Jedyne takie TRI. Wśród kibiców wieloryby, delfiny a nawet pumy
Tylko 300 zawodników z całego świata zostanie wylosowanych i wystartują w jednych z najtrudniejszych i zarazem najpiękniejszych triathlonowych zawodów na świecie. Mowa o PATAGONMAN Xtreme Triathlon w Chile. Ruszyły zapisy dla chętnych, którzy wezmą udział w losowaniu.
– Patagonman sprawił, że poczułam się najszczęśliwszym zawodowcem na świecie i ożywiłam moją żądzę przygody. Co za niesamowity wyścig. W przeciwieństwie do wszystkiego, co robiłam wcześniej. Doświadczenie życia! – powiedziała Lucy Gossage na mecie w 2018 roku. Brytyjska zawodniczka PRO wygrała w czasie 10:21:21.
Historia PATAGONMAN Xtreme Triathlon w Chile jest krótka i sięga właśnie 2018 roku. Do tej pory odbyły się dwie edycje tej imprezy. Druga odbyła się w grudniu 2019 roku.
Niezwykła przyroda
W trakcie zawodów, które odbywają się w Patagonii w Chile zawodnicy obcują z niezwykłą przyrodą. Rywalizacja rozpoczyna się o godzinie 5 od pływania w wodach fiordu. Zawodnicy skaczą z łodzi do lodowatej wody, która ma zaledwie około dziesięciu stopni Celsjusza. Do przepłynięcia mają 3,8 kilometra w kierunku Puerto Chacabuco, gdzie czeka na nich już sapport. Każdy z rywalizujących ma obowiązek posiadać wsparcie. Stamtąd jadą niespełna 180 kilometrów w wietrzną, krętą i pagórkowatą drogę słynnej Carretera Austral do Cerro Castillo, jednej z najbardziej malowniczych pocztówek Patagonii. Na koniec czeka ich jeszcze wyczerpujący 44 kilometrowy bieg ze stromymi podbiegami drogą wzdłuż rzeki Ibanez przez las, obok pięknych jezior i wodospadów, aż do jeziora General Carrera, kolejnego znaku rozpoznawczego regionu.
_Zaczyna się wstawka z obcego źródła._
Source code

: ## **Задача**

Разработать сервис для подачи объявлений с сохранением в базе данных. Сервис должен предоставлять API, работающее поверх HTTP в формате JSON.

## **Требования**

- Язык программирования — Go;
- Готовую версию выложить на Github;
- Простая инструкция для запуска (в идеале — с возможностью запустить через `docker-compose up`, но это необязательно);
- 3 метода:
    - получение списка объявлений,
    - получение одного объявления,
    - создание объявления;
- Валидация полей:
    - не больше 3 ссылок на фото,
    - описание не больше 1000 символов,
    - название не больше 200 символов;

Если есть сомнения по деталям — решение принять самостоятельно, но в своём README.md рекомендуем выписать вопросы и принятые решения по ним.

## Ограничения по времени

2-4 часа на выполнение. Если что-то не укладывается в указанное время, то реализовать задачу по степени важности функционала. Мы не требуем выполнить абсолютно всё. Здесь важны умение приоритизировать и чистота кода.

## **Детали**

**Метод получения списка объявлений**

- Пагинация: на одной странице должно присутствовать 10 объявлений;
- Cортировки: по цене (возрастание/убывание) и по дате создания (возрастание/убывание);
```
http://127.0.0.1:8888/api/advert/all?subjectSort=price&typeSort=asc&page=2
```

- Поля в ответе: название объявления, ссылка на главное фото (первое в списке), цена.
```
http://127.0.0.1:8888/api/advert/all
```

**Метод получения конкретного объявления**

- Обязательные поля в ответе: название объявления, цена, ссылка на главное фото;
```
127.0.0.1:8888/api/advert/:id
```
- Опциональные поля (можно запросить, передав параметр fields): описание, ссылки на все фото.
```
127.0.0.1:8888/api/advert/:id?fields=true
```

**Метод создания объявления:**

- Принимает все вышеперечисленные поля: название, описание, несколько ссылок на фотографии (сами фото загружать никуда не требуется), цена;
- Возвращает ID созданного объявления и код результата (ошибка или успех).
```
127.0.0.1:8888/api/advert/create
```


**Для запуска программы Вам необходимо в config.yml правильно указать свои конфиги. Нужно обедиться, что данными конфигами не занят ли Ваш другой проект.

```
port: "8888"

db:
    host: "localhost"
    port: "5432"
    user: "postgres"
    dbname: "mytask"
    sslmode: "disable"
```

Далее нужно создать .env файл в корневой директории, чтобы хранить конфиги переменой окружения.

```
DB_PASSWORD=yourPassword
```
Nietypowi kibice. Wieloryb, delfin, puma
PATAGONMAN to niezapomniana podróż przez jedno z najbardziej niesamowitych naturalnych miejsc na świecie. Pogoda jest w 100% nieprzewidywalna, ale cena na mecie jest absolutnie tego warta. Po przekroczeniu linii mety sportowcy otrzymają nie tylko medal, ale także największe poczucie spełnienia, jakie może poczuć triathlonista – przekonują organizatorzy, a zawodnicy zdają się to potwierdzać.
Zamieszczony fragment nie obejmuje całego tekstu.